Bug 67435

Summary:	Feature request: Implement align-loops attribute
Product:	gcc	Reporter:	Yann Collet <yann.collet.73>
Component:	c	Assignee:	Not yet assigned to anyone <unassigned>
Status:	NEW ---
Severity:	normal	Keywords:	missed-optimization
Priority:	P3
Version:	4.8.4
Target Milestone:	---
Host:		Target:
Build:		Known to work:
Known to fail:		Last reconfirmed:	2015-09-04 00:00:00

Description Yann Collet 2015-09-02 13:24:37 UTC

Some weird effect with gcc (tested version : 4.8.4).

I've got a performance oriented code, which runs pretty fast. Its speed depends for a large part on inlining many small functions.
There is no inline statement. All functions are either normal or static. Automatic inlining decision is solely within compiler's realm, which has worked fine so far (functions to inline are very small, typically from 1 to 5 lines).

Since inlining across multiple .c files is difficult (-flto is not yet widely available), I've kept a lot of small functions into a single `.c` file, into which I'm also developing a codec, and its associated decoder. It's "relatively" large by my standard (about ~2000 lines, although a lot of them are mere comments and blank lines), but breaking it into smaller parts opens new problems, so I would prefer to avoid that, if that is possible.

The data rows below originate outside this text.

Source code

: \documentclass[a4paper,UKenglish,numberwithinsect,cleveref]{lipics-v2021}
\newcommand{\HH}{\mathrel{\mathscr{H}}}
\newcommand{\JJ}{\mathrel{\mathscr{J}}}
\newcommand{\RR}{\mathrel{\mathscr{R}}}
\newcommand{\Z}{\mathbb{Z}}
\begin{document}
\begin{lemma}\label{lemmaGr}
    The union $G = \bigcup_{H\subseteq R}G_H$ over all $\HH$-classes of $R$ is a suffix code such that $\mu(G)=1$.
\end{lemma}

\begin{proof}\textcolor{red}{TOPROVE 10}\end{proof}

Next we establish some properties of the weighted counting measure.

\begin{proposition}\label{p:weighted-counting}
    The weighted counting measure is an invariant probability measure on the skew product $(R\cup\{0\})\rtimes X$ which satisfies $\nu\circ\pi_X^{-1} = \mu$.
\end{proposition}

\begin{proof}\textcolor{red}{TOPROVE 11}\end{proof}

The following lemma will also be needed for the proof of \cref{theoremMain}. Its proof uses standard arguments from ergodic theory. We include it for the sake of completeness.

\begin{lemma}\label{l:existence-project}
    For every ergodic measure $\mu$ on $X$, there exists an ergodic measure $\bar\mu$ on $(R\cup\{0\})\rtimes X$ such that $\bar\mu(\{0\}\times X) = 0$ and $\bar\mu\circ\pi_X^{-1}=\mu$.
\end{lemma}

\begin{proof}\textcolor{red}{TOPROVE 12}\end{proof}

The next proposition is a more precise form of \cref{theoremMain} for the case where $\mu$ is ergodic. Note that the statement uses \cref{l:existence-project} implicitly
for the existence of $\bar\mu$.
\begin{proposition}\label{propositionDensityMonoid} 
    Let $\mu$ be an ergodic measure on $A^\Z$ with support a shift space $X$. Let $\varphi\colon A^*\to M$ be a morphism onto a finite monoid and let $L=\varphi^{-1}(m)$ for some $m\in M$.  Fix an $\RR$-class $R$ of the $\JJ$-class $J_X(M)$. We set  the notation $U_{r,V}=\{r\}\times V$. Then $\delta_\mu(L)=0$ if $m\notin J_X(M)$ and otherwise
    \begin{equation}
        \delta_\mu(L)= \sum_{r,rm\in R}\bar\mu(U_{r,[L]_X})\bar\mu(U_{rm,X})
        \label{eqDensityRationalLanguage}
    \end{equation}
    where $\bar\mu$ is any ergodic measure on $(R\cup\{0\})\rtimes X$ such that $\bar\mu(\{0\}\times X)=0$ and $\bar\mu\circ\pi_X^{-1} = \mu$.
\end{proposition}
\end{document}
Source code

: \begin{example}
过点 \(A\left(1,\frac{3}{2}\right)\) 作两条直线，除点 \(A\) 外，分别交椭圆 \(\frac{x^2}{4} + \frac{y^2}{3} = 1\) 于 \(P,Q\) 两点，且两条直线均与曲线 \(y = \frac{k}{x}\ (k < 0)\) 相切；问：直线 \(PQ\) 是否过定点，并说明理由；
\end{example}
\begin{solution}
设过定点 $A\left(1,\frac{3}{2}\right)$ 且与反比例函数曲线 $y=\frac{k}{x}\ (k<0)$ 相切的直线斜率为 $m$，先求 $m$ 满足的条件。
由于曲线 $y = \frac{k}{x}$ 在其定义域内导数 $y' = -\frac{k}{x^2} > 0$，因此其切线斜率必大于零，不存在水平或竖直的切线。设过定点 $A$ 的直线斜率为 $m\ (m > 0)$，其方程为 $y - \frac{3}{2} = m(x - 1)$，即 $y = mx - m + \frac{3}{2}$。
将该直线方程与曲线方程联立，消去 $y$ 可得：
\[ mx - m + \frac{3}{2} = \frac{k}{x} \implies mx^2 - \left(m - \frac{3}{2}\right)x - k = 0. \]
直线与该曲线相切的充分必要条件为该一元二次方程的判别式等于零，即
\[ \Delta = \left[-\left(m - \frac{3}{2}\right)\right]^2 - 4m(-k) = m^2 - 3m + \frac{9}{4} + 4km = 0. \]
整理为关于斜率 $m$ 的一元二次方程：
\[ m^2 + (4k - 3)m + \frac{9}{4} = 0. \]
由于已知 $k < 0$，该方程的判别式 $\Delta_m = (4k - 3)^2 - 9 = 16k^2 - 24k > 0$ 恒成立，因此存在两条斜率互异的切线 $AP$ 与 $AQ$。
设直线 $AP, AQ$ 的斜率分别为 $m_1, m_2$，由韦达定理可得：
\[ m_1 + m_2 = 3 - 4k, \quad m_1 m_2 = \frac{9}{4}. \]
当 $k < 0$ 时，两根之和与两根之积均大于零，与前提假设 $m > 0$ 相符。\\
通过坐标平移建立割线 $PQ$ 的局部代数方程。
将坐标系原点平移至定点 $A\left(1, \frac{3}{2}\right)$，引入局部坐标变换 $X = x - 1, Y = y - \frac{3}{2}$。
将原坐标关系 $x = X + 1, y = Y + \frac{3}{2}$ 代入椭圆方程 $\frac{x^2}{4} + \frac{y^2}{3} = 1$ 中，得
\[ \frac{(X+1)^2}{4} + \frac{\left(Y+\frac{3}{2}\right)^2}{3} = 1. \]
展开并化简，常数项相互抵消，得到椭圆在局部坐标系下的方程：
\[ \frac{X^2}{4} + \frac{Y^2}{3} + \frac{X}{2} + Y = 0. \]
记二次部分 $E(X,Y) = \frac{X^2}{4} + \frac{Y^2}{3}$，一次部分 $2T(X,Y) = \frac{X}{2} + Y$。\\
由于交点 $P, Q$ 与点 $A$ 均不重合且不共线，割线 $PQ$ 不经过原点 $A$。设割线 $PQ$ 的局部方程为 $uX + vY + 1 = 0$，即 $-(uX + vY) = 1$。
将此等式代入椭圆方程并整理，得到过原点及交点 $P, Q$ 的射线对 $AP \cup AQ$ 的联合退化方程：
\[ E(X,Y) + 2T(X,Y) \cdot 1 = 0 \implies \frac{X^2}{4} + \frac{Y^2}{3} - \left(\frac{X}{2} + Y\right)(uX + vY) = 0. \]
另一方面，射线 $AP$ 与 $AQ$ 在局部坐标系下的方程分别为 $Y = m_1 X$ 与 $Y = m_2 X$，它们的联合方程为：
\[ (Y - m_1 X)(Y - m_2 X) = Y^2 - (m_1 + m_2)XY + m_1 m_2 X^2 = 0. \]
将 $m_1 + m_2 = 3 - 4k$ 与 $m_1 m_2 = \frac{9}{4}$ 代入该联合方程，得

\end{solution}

Encoder and Decoder are related, since they are inverse operations. But from a programming perspective, they are completely separated, sharing nothing in common, except a few typedef and very low-level functions (such as reading from unaligned memory position).

The strange effect is this one :

I recently added a new function fnew to the encoder side. It's a new "entry point". It's not used nor called from anywhere within the .c file.

The simple fact that it exists makes the performance of the decoder function fdec drops substantially, by more than 20%, which is way too much to be ignored.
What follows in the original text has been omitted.